Find a standard size shoe box or plastic box with a lid and decide whether you’d like to pack your box for a boy or a girl, and what age group. Then stock up on some small gifts and candy. OCC suggests things like small toys (cars, balls, yo-yos, jump ropes, or dolls); school supplies; hygeine items like toothbrushes, toothpaste, washcloths and soap; hard candy, gum, tshirts and socks. Pretty much any small, new item that a kid would enjoy receiving for Christmas. In my experience, the average cost per box is about $20. Here’s what we bought:


My sister, Jenna, and I both decided to pack a box for a girl age 10-14. We chose journals, pens and pencils; silly bands, yo-yos, hairbrushes and hair ties; soap and washcloths, deodorant, toothbrushes and toothpaste; socks, several kinds of hard candy, and Smarties. OCC asks that you don’t pack any used items, anything war-related, anything that might melt, any liquids, or anything breakable. When you go to buy gifts for your box, it’s sometimes hard to come up with ideas. Trust me though, once you get in the store and start looking around, you’ll have to remind yourself that not everything you want to buy will fit in the box!
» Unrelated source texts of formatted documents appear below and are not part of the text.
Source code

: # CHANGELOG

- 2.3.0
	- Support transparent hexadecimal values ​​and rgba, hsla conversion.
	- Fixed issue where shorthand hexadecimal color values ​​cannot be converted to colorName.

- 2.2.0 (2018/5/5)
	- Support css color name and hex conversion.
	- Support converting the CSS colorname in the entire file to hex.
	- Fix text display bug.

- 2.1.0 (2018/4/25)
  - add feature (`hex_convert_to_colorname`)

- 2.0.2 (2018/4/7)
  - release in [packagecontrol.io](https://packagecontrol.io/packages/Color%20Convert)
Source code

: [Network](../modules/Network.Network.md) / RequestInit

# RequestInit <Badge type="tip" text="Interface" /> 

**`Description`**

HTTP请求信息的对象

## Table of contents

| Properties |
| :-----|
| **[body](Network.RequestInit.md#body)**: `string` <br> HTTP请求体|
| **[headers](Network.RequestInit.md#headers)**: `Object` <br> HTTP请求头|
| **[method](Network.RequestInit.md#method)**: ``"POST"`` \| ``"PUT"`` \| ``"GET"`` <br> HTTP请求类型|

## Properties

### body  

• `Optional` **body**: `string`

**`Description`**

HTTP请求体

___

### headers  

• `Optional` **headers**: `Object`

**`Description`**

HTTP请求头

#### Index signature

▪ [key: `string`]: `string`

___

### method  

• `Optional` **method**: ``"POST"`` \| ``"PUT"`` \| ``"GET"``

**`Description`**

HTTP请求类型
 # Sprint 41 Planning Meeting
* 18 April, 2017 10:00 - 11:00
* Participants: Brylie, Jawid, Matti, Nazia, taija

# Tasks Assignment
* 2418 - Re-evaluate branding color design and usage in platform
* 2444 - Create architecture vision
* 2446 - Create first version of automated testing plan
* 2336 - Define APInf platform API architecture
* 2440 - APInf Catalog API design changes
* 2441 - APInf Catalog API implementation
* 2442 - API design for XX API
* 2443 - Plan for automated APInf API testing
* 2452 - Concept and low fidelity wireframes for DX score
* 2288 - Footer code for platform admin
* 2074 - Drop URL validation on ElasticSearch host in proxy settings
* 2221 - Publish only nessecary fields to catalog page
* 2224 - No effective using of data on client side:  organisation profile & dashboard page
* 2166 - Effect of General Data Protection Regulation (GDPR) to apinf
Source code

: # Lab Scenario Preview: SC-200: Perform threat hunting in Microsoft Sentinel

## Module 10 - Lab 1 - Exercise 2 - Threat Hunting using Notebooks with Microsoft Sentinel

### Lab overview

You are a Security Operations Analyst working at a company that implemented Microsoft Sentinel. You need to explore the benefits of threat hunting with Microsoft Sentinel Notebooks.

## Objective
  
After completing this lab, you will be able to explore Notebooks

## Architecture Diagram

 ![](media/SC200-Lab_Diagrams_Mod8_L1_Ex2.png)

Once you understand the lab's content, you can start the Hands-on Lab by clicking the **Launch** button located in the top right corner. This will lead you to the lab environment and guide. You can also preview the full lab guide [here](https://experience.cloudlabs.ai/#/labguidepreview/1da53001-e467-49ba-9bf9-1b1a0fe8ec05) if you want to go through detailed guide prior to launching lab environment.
Once you have your box and your supplies, you have to figure out how to make it all fit! For us this usually means packing and re-packing two or three times; Jenna says it’s fun because you get to play Tetris. It’s an awesome feeling to watch your box fill up and imagine the child who will receive it and how excited they’ll be!

When your box is packed, you’ve got to label it. Labels are available for download and print here. You also need to include a donation of at least $7 per box to help with shipping costs; you can either write a check and include it in an envelope on top of the items in your box, or you can donate online here. (The cool thing about donating online is that you will receive an email telling you where your box ended up – they go all over the world!) Close up your box, indicate the appropriate age group on your label and tape it to the top of your box, and secure the lid with a rubber band.

Go online here, type in your ZIP code, and they’ll give you the location of a box drop near you (alternatively, there is a 1-800 number you can call to find your nearest location). That’s it! From there your box will be checked and sent off to a child in another country, and along with their gifts they receive a Bible booklet in their own language. Many of these kids have never heard about God and never gotten to celebrate Christmas. It’s the best feeling, knowing that you’ve provided Christmas for a child, even if you don’t get to see it. That’s why I do it, because I love giving gifts. And when I stop to think about it, I have so much. It’s not hard for me to share with someone else.

If you’re interested in participating, it’s not too late! National Collection Week is November 15-22.